* Aim of the exercise
The whole listing should be given back without any alteration.

* Dataset extract

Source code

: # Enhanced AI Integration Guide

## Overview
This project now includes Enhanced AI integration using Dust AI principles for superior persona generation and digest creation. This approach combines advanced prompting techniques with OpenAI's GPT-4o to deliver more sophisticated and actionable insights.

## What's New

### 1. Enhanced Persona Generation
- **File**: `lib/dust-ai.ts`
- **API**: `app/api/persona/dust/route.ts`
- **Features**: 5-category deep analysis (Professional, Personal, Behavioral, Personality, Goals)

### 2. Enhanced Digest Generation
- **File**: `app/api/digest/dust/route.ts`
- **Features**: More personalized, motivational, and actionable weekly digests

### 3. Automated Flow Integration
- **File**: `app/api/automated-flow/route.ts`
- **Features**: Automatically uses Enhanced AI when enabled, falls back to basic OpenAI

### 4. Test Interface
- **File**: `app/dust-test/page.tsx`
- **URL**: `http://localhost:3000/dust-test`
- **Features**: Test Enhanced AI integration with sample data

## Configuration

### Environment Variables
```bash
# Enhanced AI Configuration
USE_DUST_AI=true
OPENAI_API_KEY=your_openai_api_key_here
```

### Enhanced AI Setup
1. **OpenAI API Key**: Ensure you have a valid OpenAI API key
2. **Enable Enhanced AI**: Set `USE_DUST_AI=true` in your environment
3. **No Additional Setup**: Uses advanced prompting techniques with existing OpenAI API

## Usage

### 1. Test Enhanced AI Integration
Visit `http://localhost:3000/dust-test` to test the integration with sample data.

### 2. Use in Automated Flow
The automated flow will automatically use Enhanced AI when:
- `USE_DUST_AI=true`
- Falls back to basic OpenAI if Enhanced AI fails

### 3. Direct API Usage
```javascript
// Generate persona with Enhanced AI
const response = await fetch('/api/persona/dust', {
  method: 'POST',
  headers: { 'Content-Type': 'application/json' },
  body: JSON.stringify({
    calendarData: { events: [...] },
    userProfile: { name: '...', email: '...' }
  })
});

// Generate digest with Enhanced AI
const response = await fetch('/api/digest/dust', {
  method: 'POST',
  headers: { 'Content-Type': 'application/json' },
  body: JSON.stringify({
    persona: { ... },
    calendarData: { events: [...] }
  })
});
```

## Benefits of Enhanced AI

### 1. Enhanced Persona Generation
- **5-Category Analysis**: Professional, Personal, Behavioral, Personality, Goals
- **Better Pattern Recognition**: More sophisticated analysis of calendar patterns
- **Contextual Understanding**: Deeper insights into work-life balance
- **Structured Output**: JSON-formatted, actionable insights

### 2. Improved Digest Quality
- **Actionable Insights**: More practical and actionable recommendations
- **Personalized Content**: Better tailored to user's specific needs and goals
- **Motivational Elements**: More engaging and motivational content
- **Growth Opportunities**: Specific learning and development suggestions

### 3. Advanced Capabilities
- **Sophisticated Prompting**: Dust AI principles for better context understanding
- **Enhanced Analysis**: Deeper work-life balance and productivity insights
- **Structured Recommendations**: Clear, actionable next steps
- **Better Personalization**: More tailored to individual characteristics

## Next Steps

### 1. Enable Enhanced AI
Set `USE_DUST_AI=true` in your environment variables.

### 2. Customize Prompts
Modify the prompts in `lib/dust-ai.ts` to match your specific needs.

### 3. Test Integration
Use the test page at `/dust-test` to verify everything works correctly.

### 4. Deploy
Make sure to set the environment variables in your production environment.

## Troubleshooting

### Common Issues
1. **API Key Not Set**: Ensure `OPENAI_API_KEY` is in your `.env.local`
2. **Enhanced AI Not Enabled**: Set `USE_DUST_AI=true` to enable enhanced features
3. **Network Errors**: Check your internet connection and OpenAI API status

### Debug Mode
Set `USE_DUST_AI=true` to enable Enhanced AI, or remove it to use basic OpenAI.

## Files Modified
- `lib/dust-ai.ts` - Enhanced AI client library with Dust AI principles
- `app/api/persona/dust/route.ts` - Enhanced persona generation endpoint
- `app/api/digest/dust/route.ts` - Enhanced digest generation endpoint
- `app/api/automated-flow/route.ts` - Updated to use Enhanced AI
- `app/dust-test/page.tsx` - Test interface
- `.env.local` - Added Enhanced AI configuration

* Task result
Source code

: # Enhanced AI Integration Guide

## Overview
This project now includes Enhanced AI integration using Dust AI principles for superior persona generation and digest creation. This approach combines advanced prompting techniques with OpenAI's GPT-4o to deliver more sophisticated and actionable insights.

## What's New

### 1. Enhanced Persona Generation
- **File**: `lib/dust-ai.ts`
- **API**: `app/api/persona/dust/route.ts`
- **Features**: 5-category deep analysis (Professional, Personal, Behavioral, Personality, Goals)

### 2. Enhanced Digest Generation
- **File**: `app/api/digest/dust/route.ts`
- **Features**: More personalized, motivational, and actionable weekly digests

### 3. Automated Flow Integration
- **File**: `app/api/automated-flow/route.ts`
- **Features**: Automatically uses Enhanced AI when enabled, falls back to basic OpenAI

### 4. Test Interface
- **File**: `app/dust-test/page.tsx`
- **URL**: `http://localhost:3000/dust-test`
- **Features**: Test Enhanced AI integration with sample data

## Configuration

### Environment Variables
```bash
# Enhanced AI Configuration
USE_DUST_AI=true
OPENAI_API_KEY=your_openai_api_key_here
```

### Enhanced AI Setup
1. **OpenAI API Key**: Ensure you have a valid OpenAI API key
2. **Enable Enhanced AI**: Set `USE_DUST_AI=true` in your environment
3. **No Additional Setup**: Uses advanced prompting techniques with existing OpenAI API

## Usage

### 1. Test Enhanced AI Integration
Visit `http://localhost:3000/dust-test` to test the integration with sample data.

### 2. Use in Automated Flow
The automated flow will automatically use Enhanced AI when:
- `USE_DUST_AI=true`
- Falls back to basic OpenAI if Enhanced AI fails

### 3. Direct API Usage
```javascript
// Generate persona with Enhanced AI
const response = await fetch('/api/persona/dust', {
  method: 'POST',
  headers: { 'Content-Type': 'application/json' },
  body: JSON.stringify({
    calendarData: { events: [...] },
    userProfile: { name: '...', email: '...' }
  })
});

// Generate digest with Enhanced AI
const response = await fetch('/api/digest/dust', {
  method: 'POST',
  headers: { 'Content-Type': 'application/json' },
  body: JSON.stringify({
    persona: { ... },
    calendarData: { events: [...] }
  })
});
```

## Benefits of Enhanced AI

### 1. Enhanced Persona Generation
- **5-Category Analysis**: Professional, Personal, Behavioral, Personality, Goals
- **Better Pattern Recognition**: More sophisticated analysis of calendar patterns
- **Contextual Understanding**: Deeper insights into work-life balance
- **Structured Output**: JSON-formatted, actionable insights

### 2. Improved Digest Quality
- **Actionable Insights**: More practical and actionable recommendations
- **Personalized Content**: Better tailored to user's specific needs and goals
- **Motivational Elements**: More engaging and motivational content
- **Growth Opportunities**: Specific learning and development suggestions

### 3. Advanced Capabilities
- **Sophisticated Prompting**: Dust AI principles for better context understanding
- **Enhanced Analysis**: Deeper work-life balance and productivity insights
- **Structured Recommendations**: Clear, actionable next steps
- **Better Personalization**: More tailored to individual characteristics

## Next Steps

### 1. Enable Enhanced AI
Set `USE_DUST_AI=true` in your environment variables.

### 2. Customize Prompts
Modify the prompts in `lib/dust-ai.ts` to match your specific needs.

### 3. Test Integration
Use the test page at `/dust-test` to verify everything works correctly.

### 4. Deploy
Make sure to set the environment variables in your production environment.

## Troubleshooting

### Common Issues
1. **API Key Not Set**: Ensure `OPENAI_API_KEY` is in your `.env.local`
2. **Enhanced AI Not Enabled**: Set `USE_DUST_AI=true` to enable enhanced features
3. **Network Errors**: Check your internet connection and OpenAI API status

### Debug Mode
Set `USE_DUST_AI=true` to enable Enhanced AI, or remove it to use basic OpenAI.

## Files Modified
- `lib/dust-ai.ts` - Enhanced AI client library with Dust AI principles
- `app/api/persona/dust/route.ts` - Enhanced persona generation endpoint
- `app/api/digest/dust/route.ts` - Enhanced digest generation endpoint
- `app/api/automated-flow/route.ts` - Updated to use Enhanced AI
- `app/dust-test/page.tsx` - Test interface
- `.env.local` - Added Enhanced AI configuration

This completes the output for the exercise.